John Brennan, one of the most widely-known Irish-Americans of Iowa -- a lawyer, orator, politician and author -- who spends all his winters in Southern California, reached his home in Sioux City a few days since, and in an interview with a Journal reporter gave out over a column of very good English and very questionable logic, which appeared under the caption: "Paradise of the Indolent: Such, John Brennan Says, is Southern California." He made a passably commendable effort to discourage his shivering fellow townsmen from emigrating; yet it is easy to imagine that when another winter's blizzards are sporting with the snowdrifts, and Mr. Brennan is again picking oranges in the land he cannot help praising, many a Hawkeye will dig up the aforementioned interview and wonder how things can be so awfully bad when the conditions are as described. For in the very article in question Mr. Brennan is in candor compelled to say of the land he warns people of: "California, indeed, is a very beautiful country, with a soil that is abundantly productive, with a climate mild as a mother's jove, and scenes that are fairer than the Garden of the Gods. If it were my home I would cling to it affectionately, but it isn't my home.

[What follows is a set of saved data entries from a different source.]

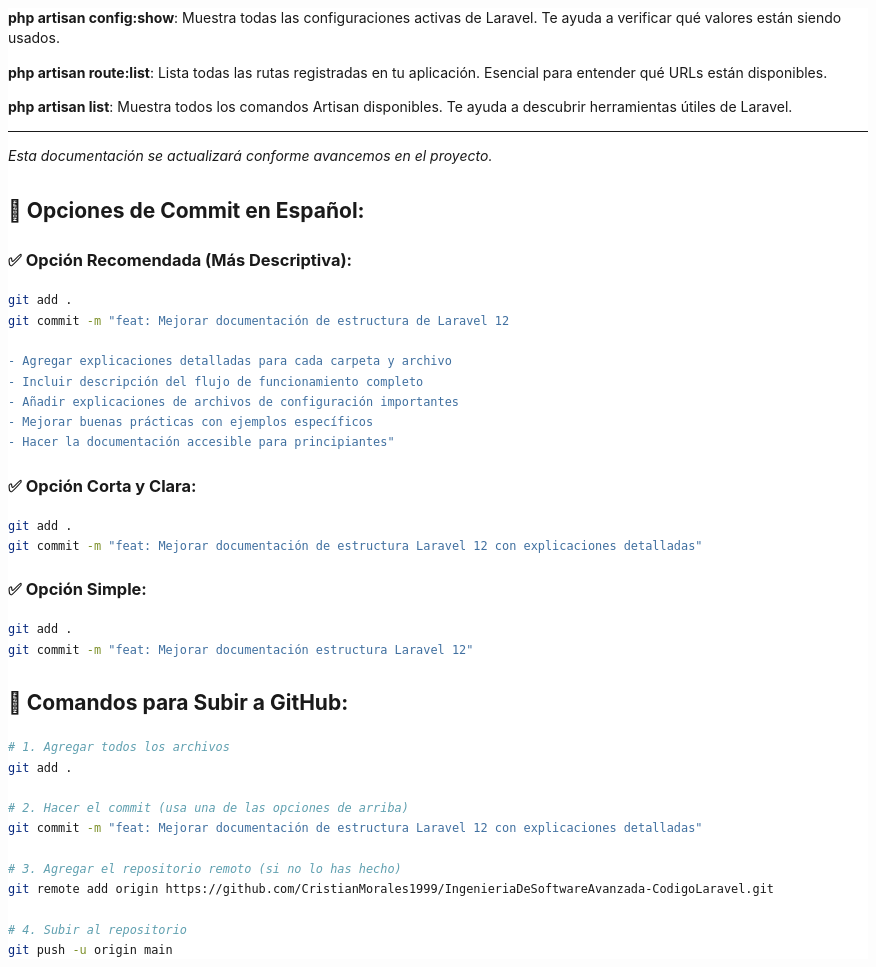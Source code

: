 **php artisan config:show**: Muestra todas las configuraciones activas de Laravel. Te ayuda a verificar qué valores están siendo usados.

**php artisan route:list**: Lista todas las rutas registradas en tu aplicación. Esencial para entender qué URLs están disponibles.

**php artisan list**: Muestra todos los comandos Artisan disponibles. Te ayuda a descubrir herramientas útiles de Laravel.

---

*Esta documentación se actualizará conforme avancemos en el proyecto.* 

## 🎯 **Opciones de Commit en Español:**

### ✅ **Opción Recomendada (Más Descriptiva):**
```bash
git add .
git commit -m "feat: Mejorar documentación de estructura de Laravel 12

- Agregar explicaciones detalladas para cada carpeta y archivo
- Incluir descripción del flujo de funcionamiento completo
- Añadir explicaciones de archivos de configuración importantes
- Mejorar buenas prácticas con ejemplos específicos
- Hacer la documentación accesible para principiantes"
```

### ✅ **Opción Corta y Clara:**
```bash
git add .
git commit -m "feat: Mejorar documentación de estructura Laravel 12 con explicaciones detalladas"
```

### ✅ **Opción Simple:**
```bash
git add .
git commit -m "feat: Mejorar documentación estructura Laravel 12"
```

## 🚀 **Comandos para Subir a GitHub:**

```bash
# 1. Agregar todos los archivos
git add .

# 2. Hacer el commit (usa una de las opciones de arriba)
git commit -m "feat: Mejorar documentación de estructura Laravel 12 con explicaciones detalladas"

# 3. Agregar el repositorio remoto (si no lo has hecho)
git remote add origin https://github.com/CristianMorales1999/IngenieriaDeSoftwareAvanzada-CodigoLaravel.git

# 4. Subir al repositorio
git push -u origin main
```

When one first sets his eyes upon it he is dazzled by the splendor of the sunshine and fascinated by the verdure of its valleys. There is a balm in its every breeze and an inspiration in its lofty mountain peaks and the perpetual roll of the waves upon its coast line. Great red and white roses bloom perennially, and by a sort of paradox in nature, the very middle of the winter is the most delightful season ... Southern California is an excellent place in which to live. A man who is industrious and willing to work there can find some sort of employment -- can find work for wages. If he has capital he an go into some business, big or little, pretty much the same as in any other country. And though his earnings may be small or his profits little, he can, if necessary, manage to live for rmuch less money than it costs him in a colder climate." If that is the way Mr. Brennan talks against this region, what a poem his praise of it would be.

[transcribed by P.H., Jan. 2004]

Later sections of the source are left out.